Sur les frais irrépétibles
Il résulte des dispositions de l’article 700 du code de procédure civile que le juge condamne la partie tenue aux dépens ou qui perd son procès à payer à l’autre partie la somme qu’il détermine, au titre des frais exposés et non compris dans les dépens. Dans tous les cas, le juge tient compte de l’équité ou de la situation économique de la partie condamnée. Il peut, même d’office, pour des raisons tirées des mêmes considérations, dire qu’il n’y a pas lieu à ces condamnations.
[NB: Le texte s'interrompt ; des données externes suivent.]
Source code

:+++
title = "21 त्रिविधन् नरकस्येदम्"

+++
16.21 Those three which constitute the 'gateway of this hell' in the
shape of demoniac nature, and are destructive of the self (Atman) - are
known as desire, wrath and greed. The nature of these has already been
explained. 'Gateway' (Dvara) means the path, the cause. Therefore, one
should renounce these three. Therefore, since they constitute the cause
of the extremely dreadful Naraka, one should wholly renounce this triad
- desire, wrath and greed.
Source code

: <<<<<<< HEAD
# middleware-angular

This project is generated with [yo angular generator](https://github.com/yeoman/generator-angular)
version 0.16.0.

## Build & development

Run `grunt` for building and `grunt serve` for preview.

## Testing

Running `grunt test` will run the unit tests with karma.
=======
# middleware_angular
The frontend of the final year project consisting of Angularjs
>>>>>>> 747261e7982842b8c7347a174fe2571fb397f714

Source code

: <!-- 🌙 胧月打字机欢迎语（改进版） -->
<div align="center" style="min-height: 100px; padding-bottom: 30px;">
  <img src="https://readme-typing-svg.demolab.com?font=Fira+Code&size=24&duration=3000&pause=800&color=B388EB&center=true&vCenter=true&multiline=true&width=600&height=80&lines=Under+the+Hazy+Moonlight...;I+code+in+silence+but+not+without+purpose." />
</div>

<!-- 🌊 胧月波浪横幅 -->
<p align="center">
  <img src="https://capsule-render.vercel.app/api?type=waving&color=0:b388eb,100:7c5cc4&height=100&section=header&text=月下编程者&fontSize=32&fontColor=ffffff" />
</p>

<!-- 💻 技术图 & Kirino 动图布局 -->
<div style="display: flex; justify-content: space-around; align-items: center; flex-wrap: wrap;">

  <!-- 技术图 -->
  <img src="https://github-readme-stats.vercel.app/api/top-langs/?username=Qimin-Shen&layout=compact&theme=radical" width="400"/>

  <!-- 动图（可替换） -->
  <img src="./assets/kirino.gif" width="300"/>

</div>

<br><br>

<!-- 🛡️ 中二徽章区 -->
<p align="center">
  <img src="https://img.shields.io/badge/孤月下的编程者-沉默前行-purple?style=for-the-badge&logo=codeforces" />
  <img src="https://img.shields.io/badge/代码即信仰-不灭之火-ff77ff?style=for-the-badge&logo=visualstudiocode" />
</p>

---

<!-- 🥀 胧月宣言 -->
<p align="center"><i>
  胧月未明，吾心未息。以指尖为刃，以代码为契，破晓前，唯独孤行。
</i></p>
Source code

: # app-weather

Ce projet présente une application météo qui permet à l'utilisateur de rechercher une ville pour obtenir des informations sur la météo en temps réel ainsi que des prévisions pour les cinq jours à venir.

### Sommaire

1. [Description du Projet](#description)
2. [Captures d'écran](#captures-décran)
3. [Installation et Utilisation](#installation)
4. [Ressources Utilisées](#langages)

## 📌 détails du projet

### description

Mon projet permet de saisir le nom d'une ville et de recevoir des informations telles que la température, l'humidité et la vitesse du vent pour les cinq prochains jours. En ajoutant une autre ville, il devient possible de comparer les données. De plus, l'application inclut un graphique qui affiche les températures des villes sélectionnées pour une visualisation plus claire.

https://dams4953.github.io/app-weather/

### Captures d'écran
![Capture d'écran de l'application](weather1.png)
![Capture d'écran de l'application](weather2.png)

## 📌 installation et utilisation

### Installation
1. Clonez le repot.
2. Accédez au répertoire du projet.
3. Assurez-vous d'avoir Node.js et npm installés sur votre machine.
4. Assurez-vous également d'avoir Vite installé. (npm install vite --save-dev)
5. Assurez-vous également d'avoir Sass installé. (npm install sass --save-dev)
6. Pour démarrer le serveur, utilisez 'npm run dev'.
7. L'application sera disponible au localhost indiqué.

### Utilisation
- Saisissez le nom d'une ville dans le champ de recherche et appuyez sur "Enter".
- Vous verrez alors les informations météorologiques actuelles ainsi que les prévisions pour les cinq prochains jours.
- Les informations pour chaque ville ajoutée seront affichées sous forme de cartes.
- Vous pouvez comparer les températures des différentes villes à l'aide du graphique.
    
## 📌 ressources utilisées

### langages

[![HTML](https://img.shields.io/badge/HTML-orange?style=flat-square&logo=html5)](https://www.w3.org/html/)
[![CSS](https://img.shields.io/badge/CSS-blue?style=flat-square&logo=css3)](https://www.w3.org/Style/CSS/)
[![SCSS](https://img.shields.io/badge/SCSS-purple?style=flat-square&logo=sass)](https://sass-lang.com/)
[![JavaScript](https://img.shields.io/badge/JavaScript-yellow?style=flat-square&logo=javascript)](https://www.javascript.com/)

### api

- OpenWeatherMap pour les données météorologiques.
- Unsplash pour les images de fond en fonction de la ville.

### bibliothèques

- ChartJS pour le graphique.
Les parties peuvent produire les justificatifs des sommes qu’elles demandent.
Compte tenu des démarches judiciaires qu’a dû accomplir Monsieur [G] [O] et de la condamnation aux dépens du défendeur, Monsieur [B] [L] sera condamné à verser au demandeur la somme de 250 € en application de l’article précité.
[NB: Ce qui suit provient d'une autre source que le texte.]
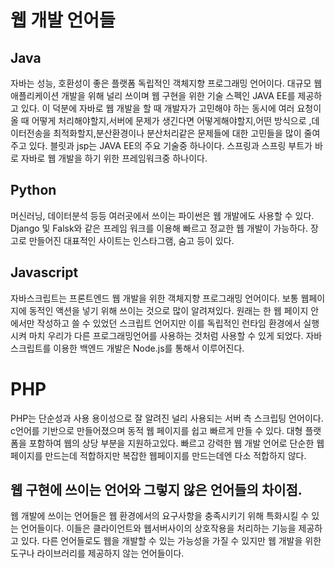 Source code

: # 웹 개발 언어들

## Java
 자바는 성능, 호환성이 좋은 플랫폼 독립적인 객체지향 프로그래밍 언어이다. 대규모 웹 애플리케이션 개발을 위해 널리 쓰이며 웹 구현을 위한 기술 스펙인 JAVA EE를 제공하고 있다. 이 덕분에 자바로 웹 개발을 할 때 개발자가 고민해야 하는 동시에 여러 요청이 올 때 어떻게 처리해야할지,서버에 문제가 생긴다면 어떻게해야할지,어떤 방식으로 ,데이터전송을 최적화할지,분산환경이나 분산처리같은 문제들에 대한 고민들을 많이 줄여주고 있다. 블릿과 jsp는 JAVA EE의 주요 기술중 하나이다. 스프링과 스프링 부트가 바로 자바로 웹 개발을 하기 위한 프레임워크중 하나이다.

## Python
 머신러닝, 데이터분석 등등 여러곳에서 쓰이는 파이썬은 웹 개발에도 사용할 수 있다. Django 및 Falsk와 같은 프레임 워크를 이용해 빠르고 정교한 웹 개발이 가능하다. 장고로 만들어진 대표적인 사이트는 인스타그램, 숨고 등이 있다.

## Javascript
 자바스크립트는 프론트엔드 웹 개발을 위한 객체지향 프로그래밍 언어이다. 보통 웹페이지에 동적인 액션을 넣기 위해 쓰이는 것으로 많이 알려져있다. 원래는 한 웹 페이지 안에서만 작성하고 쓸 수 있었던 스크립트 언어지만 이를 독립적인 런타임 환경에서 실행시켜 마치 우리가 다른 프로그래밍언어를 사용하는 것처럼 사용할 수 있게 되었다. 자바스크립트를 이용한 백엔드 개발은 Node.js를 통해서 이루어진다.

# PHP
 PHP는 단순성과 사용 용이성으로 잘 알려진 널리 사용되는 서버 측 스크립팅 언어이다. c언어를 기반으로 만들어졌으며 동적 웹 페이지를 쉽고 빠르게 만들 수 있다. 대형 플랫폼을 포함하여 웹의 상당 부분을 지원하고있다. 
 빠르고 강력한 웹 개발 언어로 단순한 웹 페이지를 만드는데 적합하지만 복잡한 웹페이지를 만드는데엔 다소 적합하지 않다.

 ## 웹 구현에 쓰이는 언어와 그렇지 않은 언어들의 차이점.
 웹 개발에 쓰이는 언어들은 웹 환경에서의 요구사항을 충족시키기 위해 특화시킬 수 있는 언어들이다. 이들은 클라이언트와 웹서버사이의 상호작용을 처리하는 기능을 제공하고 있다. 다른 언어들로도 웹을 개발할 수 있는 가능성을 가질 수 있지만 웹 개발을 위한 도구나 라이브러리를 제공하지 않는 언어들이다.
Sur l’exécution provisoire
Conformément à l’article 514 du code de procédure civile, les décisions de première instance sont de droit exécutoires à titre provisoire à moins que la loi ou la décision rendue n’en dispose autrement.
En l’espèce, compte tenu de la nature du litige et en l’absence de dispositions légales contraires, l’exécution provisoire est de droit.
PAR CES MOTIFS
Le juge des contentieux de la protection, statuant publiquement, par mise à disposition au greffe, par jugement contradictoire et en premier ressort,
DÉCLARE l’action recevable ;
CONDAMNE Monsieur [B] [L] à verser à Monsieur [G] [O] la somme de 11 800 € (décompte arrêté au 1er décembre 2025, terme du mois de novembre 2025 inclus) ;
DÉBOUTE Monsieur [B] [L] de sa demande de délais de paiement ;
CONSTATE que les conditions d’acquisition de la clause résolutoire figurant au bail conclu le 6 novembre 2021 entre Monsieur [G] [O], d’une part, et Monsieur [B] [L], d’autre part, concernant le logement situé au [Adresse 5] à [Localité 6] au 1er étage avec cave n°1 sont réunies à la date du 4 février 2025 ;
ORDONNE en conséquence à Monsieur [B] [L] de libérer les lieux et de restituer les clés dans le délai de quinze jours à compter de la signification du présent jugement ;
DIT qu’à défaut pour Monsieur [B] [L] d’avoir volontairement libéré les lieux et restitué les clés dans ce délai, Monsieur [G] [O] pourra, deux mois après la signification d’un commandement de quitter les lieux, faire procéder à son expulsion ainsi qu’à celle de tous occupants de son chef, y compris le cas échéant avec le concours d’un serrurier et de la force publique ;
DIT que le sort des meubles sera régi conformément aux dispositions des articles L.433-1 et L.433-2 du code des procédures civiles d’exécution ;
CONDAMNE Monsieur [B] [L] à verser à Monsieur [G] [O] une indemnité mensuelle d’occupation d’un montant équivalent à celui du loyer et des charges, tel qu’il aurait été si le contrat s’était poursuivi, à compter du terme du mois de décembre 2025 et jusqu’à la date de la libération effective et définitive des lieux, caractérisée par la restitution des clés ;
DÉBOUTE les parties du surplus de leurs prétentions ;
CONDAMNE Monsieur [B] [L] à verser à Monsieur [G] [O] une somme de 250 € au titre de l’article 700 du code de procédure civile ;
CONDAMNE Monsieur [B] [L] aux entiers dépens de la présente instance qui comprendront notamment le coût du commandement de payer, de l’assignation et de sa notification à la préfecture ;
RAPPELLE que l’exécution provisoire est de droit ;
Ainsi jugé et prononcé par mise à disposition du jugement au greffe du tribunal judiciaire, le 16 décembre 2025, les parties en ayant été préalablement avisées dans les conditions prévues au deuxième alinéa de l’article 450 du code de procédure civile, la minute étant signée par le juge et par la greffière.